*** Opening of LISTED RECORDS ***
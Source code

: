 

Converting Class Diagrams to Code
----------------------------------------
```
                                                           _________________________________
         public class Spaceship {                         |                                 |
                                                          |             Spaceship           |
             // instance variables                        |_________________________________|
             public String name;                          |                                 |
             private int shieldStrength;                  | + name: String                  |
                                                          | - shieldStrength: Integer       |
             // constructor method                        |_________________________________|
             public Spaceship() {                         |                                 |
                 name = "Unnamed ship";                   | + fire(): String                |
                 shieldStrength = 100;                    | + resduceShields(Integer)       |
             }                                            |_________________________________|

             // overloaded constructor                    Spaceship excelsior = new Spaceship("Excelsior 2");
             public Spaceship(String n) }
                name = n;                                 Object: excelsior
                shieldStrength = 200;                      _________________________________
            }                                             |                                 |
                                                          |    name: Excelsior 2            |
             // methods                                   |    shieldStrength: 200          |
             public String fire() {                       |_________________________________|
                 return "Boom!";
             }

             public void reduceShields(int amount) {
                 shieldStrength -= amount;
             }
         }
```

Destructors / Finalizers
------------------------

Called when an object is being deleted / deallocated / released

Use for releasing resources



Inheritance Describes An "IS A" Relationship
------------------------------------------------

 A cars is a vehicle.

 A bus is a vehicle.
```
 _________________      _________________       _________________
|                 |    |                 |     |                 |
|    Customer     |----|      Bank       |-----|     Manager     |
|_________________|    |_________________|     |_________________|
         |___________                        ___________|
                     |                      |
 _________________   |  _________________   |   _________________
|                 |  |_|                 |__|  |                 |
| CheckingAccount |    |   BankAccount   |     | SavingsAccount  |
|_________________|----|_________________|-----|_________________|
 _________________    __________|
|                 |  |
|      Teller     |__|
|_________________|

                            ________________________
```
*** Close of LISTED RECORDS ***
# INSTRUCTIONS TO FOLLOW
This task calls for an exact reproduction of the lines that start at the one containing "A bus is a vehicle." and continue to the end of the entries above.

# ANSWER BELOW
 A bus is a vehicle.
```
 _________________      _________________       _________________
|                 |    |                 |     |                 |
|    Customer     |----|      Bank       |-----|     Manager     |
|_________________|    |_________________|     |_________________|
         |___________                        ___________|
                     |                      |
 _________________   |  _________________   |   _________________
|                 |  |_|                 |__|  |                 |
| CheckingAccount |    |   BankAccount   |     | SavingsAccount  |
|_________________|----|_________________|-----|_________________|
 _________________    __________|
|                 |  |
|      Teller     |__|
|_________________|

                            ________________________
```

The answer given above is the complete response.